Nobody’s getting left out, just more folks getting a fair shot. That’s what progress looks like.

How do they define “woman” ?

Maybe women just don’t want to be in aviation to satisfy your numbers game Raf. Did you ever think of that Raf?

You’re such a misandrist Raf…

Glad to hear the numbers of women pilots growing, however, student pilots are not truly pilots. Regardless of gender, large numbers of student pilots give up flying before earning their certificates. It is preferable to examine only the numbers of actual women pilots who are certified by the FAA.

WAI scholarships are open to all genders.

Yes, at least in theory. But a quick spot-check of their actual scholarship recipients suggests that ‘Y’ chromosomes had best stay home.


@BGanson

Fair enough, student pilots aren’t fully certified yet. But let’s not pretend they don’t count. They hold FAA-issued certificates. They may take ground school, get to solo, or complete on not their certification. They’re logging hours, making decisions, and building the foundation every certified pilot stands on.

The Student Pilot certificate is the official entry point into the pilot pipeline.
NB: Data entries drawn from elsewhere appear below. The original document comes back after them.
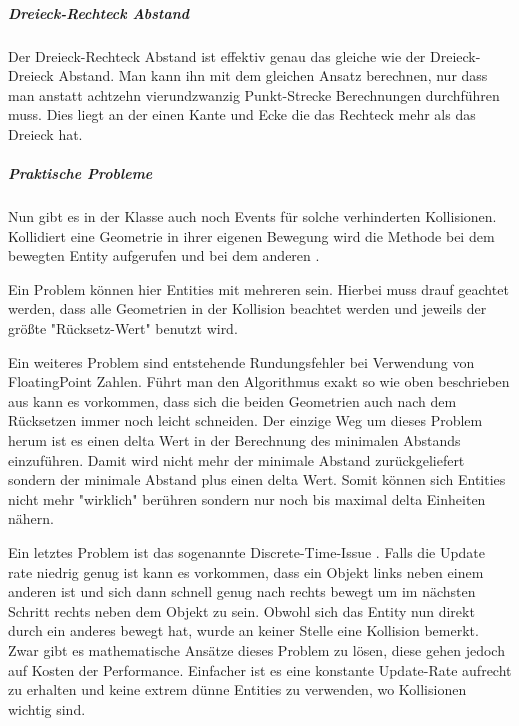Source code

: \subparagraph{Dreieck-Rechteck Abstand}

Der Dreieck-Rechteck Abstand ist effektiv genau das gleiche wie der Dreieck-Dreieck Abstand. Man kann ihn mit dem gleichen Ansatz berechnen, nur dass man anstatt achtzehn vierundzwanzig Punkt-Strecke Berechnungen durchführen muss. Dies liegt an der einen Kante und Ecke die das Rechteck mehr als das Dreieck hat.

\subparagraph{Praktische Probleme}

Nun gibt es in der Klasse  auch noch Events für solche verhinderten Kollisionen. Kollidiert eine Geometrie in ihrer eigenen Bewegung wird die Methode  bei dem bewegten Entity aufgerufen und bei dem anderen .

Ein Problem können hier Entities mit mehreren  sein. Hierbei muss drauf geachtet werden, dass alle Geometrien in der Kollision beachtet werden und jeweils der größte "Rücksetz-Wert" benutzt wird.

Ein weiteres Problem sind entstehende Rundungsfehler bei Verwendung von FloatingPoint Zahlen. Führt man den Algorithmus exakt so wie oben beschrieben aus kann es vorkommen, dass sich die beiden Geometrien auch nach dem Rücksetzen immer noch leicht schneiden. Der einzige Weg um dieses Problem herum ist es einen delta Wert in der Berechnung des minimalen Abstands einzuführen.\cite[S 18]{KRAY} Damit wird nicht mehr der minimale Abstand zurückgeliefert sondern der minimale Abstand plus einen delta Wert. Somit können sich Entities nicht mehr "wirklich" berühren sondern nur noch bis maximal delta Einheiten nähern.

Ein letztes Problem ist das sogenannte Discrete-Time-Issue \cite[S 503]{DGIJ}  \cite[S 14]{ACP}. Falls die Update rate niedrig genug ist kann es vorkommen, dass ein Objekt links neben einem anderen ist und sich dann schnell genug nach rechts bewegt um im nächsten Schritt rechts neben dem Objekt zu sein. Obwohl sich das Entity nun direkt durch ein anderes bewegt hat, wurde an keiner Stelle eine Kollision bemerkt. Zwar gibt es mathematische Ansätze dieses Problem zu lösen, diese gehen jedoch auf Kosten der Performance.\cite[S 11ff]{KRAY} Einfacher ist es eine konstante Update-Rate aufrecht zu erhalten und keine extrem dünne Entities zu verwenden, wo Kollisionen wichtig sind.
No one skips it. Not the CFIs. Not the airline captains. Not the charter operators. Every one of them started as a student pilot.

They also fill the seats at flight schools, keep instructors flying, and keep the trade alive. Pull student pilots out of the equation and the system grinds down fast. Ask any CFI or FBO owner.

And let’s look at the bigger picture:
– In 2012, there were 26,854 women holding FAA pilot certificates
– By 2022, that number rose to 30,244 certified women pilots
ATP numbers nearly doubled from ~4,200 to over 8,200
Commercial and CFI numbers also jumped by 25–35%
That’s growth, not shrinkage—and it all started in the student ranks.

So yes, student pilot numbers matter, because they are the future, and right now, they’re trending in the right direction.